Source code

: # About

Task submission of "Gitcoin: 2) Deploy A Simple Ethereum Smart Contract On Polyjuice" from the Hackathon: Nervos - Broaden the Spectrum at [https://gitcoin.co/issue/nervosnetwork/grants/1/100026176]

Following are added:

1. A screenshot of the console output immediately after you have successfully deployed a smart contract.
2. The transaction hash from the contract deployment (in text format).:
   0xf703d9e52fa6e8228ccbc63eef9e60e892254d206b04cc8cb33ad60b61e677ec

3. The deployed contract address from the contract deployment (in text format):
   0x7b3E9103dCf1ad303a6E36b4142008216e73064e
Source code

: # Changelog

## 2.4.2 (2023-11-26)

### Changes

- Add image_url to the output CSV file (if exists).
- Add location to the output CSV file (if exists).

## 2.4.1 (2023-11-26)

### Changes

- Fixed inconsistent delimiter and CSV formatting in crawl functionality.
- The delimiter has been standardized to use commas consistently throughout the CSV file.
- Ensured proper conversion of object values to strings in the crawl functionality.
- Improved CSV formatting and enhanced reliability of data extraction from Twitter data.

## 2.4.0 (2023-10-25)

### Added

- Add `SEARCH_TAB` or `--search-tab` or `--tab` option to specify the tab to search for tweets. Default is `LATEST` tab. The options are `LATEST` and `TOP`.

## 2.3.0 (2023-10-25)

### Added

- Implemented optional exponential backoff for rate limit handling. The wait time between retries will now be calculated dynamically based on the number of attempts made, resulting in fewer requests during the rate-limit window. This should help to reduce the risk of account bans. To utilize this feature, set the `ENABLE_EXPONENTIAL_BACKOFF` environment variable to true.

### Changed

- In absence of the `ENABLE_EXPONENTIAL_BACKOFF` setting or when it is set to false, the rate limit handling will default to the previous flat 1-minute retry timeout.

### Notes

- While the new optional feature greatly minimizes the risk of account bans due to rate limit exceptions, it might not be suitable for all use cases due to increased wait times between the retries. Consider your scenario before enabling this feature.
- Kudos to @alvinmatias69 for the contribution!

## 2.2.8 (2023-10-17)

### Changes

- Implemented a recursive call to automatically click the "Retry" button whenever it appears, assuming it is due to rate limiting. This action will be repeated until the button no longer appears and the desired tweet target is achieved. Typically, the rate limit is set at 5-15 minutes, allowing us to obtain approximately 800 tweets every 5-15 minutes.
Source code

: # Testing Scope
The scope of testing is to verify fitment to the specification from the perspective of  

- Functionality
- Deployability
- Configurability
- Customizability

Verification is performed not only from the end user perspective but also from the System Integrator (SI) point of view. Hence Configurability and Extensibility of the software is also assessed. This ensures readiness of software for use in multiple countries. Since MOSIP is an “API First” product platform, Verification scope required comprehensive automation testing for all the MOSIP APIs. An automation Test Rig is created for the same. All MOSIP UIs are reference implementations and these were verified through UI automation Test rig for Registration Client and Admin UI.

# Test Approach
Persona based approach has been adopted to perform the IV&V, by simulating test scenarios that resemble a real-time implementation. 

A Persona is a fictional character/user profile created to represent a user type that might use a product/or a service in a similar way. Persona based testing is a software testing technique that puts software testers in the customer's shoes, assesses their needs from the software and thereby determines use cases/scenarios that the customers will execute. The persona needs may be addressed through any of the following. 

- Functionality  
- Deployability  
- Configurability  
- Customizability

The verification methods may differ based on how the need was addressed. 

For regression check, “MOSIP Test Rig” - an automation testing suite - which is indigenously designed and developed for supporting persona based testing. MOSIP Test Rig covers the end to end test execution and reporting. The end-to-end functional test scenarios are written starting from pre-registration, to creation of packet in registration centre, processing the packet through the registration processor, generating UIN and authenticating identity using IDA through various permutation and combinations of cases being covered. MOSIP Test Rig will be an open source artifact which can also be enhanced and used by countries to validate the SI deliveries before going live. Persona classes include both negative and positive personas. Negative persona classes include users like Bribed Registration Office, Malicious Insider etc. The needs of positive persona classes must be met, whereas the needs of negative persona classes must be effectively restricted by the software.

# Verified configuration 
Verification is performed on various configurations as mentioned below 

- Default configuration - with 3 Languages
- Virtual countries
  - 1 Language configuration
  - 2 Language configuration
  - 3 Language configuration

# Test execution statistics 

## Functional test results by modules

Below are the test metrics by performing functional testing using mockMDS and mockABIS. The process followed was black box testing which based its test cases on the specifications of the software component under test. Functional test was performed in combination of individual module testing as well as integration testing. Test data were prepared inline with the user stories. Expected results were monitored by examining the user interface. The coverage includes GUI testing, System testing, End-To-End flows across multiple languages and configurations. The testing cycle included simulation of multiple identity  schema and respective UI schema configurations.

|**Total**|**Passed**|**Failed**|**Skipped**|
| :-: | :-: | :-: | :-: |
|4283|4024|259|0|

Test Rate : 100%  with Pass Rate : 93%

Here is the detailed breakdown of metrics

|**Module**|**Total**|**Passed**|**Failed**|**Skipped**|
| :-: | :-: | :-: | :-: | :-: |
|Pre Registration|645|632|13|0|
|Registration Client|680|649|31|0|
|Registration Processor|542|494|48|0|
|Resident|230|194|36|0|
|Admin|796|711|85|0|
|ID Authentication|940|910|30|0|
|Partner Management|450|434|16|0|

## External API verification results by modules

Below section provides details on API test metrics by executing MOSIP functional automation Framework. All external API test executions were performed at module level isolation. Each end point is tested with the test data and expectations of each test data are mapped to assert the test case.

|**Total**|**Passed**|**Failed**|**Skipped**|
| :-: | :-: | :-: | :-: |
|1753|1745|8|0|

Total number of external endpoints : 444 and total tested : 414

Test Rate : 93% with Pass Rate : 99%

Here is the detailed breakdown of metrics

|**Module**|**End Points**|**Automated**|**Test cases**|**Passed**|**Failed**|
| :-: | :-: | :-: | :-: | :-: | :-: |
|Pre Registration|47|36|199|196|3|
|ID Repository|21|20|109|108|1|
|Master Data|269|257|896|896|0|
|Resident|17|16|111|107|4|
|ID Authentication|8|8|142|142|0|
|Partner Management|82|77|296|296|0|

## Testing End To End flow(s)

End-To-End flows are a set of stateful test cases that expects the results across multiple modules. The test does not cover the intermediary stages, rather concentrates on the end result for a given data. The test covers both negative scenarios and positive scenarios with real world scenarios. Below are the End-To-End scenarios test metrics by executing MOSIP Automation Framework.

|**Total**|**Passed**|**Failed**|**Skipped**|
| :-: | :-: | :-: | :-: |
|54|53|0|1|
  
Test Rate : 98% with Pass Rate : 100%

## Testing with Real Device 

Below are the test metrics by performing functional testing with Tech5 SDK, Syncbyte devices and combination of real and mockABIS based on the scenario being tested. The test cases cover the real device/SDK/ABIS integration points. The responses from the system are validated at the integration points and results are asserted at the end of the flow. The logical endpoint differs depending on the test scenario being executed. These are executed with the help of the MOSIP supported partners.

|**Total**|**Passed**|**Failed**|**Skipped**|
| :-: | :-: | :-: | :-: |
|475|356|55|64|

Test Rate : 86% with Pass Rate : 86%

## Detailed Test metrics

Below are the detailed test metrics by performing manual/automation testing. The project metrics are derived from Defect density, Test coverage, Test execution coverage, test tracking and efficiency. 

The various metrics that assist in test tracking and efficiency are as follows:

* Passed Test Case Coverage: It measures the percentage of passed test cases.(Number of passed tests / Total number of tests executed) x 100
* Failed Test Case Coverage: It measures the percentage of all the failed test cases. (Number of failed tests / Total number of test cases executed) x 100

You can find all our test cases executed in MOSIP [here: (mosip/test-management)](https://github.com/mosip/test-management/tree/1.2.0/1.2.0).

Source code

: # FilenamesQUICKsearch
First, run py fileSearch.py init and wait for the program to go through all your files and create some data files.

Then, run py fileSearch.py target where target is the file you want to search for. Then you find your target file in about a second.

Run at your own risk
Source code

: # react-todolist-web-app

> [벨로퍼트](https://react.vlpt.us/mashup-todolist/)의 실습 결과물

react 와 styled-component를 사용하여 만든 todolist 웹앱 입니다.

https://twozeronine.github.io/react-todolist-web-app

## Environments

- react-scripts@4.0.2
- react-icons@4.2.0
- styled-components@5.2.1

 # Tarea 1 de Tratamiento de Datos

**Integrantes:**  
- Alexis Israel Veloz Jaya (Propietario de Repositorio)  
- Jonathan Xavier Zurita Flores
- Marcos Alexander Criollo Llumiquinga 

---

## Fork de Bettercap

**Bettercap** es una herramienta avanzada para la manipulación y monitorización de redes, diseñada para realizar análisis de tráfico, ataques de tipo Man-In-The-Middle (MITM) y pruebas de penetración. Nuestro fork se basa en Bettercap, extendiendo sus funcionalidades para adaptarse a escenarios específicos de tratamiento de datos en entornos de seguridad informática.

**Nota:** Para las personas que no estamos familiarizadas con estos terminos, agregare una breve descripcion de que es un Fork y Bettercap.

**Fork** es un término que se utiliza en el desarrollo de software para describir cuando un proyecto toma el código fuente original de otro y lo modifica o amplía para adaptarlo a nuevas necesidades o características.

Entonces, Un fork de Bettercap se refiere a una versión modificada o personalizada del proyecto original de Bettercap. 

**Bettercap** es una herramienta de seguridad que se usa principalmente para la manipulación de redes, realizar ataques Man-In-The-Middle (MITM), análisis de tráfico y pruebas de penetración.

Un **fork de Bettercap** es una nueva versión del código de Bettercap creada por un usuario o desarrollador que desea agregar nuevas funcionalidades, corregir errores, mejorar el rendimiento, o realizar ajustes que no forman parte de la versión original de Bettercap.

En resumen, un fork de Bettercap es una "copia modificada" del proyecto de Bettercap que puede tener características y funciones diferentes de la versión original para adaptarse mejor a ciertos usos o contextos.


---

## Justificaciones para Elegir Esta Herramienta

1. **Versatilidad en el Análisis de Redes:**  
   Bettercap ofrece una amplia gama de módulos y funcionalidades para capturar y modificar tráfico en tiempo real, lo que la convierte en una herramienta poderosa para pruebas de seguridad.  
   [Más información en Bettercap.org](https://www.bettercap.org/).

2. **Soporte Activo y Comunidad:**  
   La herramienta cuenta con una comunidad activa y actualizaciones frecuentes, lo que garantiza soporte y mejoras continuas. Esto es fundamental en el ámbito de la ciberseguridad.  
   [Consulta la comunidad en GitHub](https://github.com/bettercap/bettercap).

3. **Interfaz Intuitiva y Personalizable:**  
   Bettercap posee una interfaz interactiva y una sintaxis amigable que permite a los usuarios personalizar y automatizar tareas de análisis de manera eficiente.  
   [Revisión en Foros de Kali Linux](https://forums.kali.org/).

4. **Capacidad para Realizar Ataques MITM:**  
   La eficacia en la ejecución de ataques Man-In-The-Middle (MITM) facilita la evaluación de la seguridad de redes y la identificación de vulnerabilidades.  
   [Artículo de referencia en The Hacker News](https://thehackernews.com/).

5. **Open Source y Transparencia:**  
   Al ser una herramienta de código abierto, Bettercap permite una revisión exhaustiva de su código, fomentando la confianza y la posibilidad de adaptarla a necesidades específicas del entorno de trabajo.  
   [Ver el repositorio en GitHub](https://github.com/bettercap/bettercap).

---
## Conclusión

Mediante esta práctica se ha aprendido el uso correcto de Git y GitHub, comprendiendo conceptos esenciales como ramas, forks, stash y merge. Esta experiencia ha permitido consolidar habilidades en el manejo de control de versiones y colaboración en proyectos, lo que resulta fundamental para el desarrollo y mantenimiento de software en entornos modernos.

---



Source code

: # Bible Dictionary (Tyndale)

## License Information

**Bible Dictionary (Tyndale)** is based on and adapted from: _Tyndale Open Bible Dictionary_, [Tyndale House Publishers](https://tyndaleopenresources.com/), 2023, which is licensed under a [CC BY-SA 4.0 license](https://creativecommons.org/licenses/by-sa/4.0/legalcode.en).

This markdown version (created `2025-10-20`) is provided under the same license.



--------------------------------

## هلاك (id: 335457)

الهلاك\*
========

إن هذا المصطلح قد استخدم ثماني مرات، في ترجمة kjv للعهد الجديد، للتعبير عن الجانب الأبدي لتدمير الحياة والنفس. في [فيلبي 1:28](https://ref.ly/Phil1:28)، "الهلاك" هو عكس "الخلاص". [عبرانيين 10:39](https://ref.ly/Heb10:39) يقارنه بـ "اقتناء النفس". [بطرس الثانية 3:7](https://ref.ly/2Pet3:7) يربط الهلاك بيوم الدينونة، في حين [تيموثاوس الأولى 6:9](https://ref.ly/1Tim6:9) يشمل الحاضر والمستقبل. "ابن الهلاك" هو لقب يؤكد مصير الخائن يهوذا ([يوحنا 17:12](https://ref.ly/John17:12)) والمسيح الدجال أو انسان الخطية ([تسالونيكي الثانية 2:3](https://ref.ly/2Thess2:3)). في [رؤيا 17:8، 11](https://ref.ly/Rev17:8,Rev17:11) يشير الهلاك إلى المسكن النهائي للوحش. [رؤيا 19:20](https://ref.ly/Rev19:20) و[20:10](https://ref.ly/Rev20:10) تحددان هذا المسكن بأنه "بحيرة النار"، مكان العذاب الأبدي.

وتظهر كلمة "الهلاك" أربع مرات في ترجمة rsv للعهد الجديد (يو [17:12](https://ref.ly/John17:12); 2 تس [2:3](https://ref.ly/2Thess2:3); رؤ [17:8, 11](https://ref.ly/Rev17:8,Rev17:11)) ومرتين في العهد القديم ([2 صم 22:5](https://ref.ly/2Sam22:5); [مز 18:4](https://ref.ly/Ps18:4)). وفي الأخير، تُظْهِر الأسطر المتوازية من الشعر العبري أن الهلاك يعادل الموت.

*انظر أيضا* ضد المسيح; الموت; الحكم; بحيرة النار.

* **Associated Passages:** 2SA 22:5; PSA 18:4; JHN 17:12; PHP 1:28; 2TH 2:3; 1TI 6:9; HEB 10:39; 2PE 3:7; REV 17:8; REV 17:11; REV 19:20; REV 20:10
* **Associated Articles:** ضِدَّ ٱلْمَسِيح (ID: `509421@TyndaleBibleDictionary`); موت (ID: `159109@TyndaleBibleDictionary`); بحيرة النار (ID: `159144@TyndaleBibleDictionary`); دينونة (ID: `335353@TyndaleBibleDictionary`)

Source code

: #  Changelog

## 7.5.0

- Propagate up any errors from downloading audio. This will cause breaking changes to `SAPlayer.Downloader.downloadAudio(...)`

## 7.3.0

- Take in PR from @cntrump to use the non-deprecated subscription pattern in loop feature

○ ○ ○ ○ ○

- ASSIGNMENT
For the material above, reproduce exactly the lines from the line with "- Kudos to @alvinmatias69" to the line with "# Testing Scope", inclusive, and exclude all others.

- RESPONSE
- Kudos to @alvinmatias69 for the contribution!

## 2.2.8 (2023-10-17)

### Changes

- Implemented a recursive call to automatically click the "Retry" button whenever it appears, assuming it is due to rate limiting. This action will be repeated until the button no longer appears and the desired tweet target is achieved. Typically, the rate limit is set at 5-15 minutes, allowing us to obtain approximately 800 tweets every 5-15 minutes.
Source code

: # Testing Scope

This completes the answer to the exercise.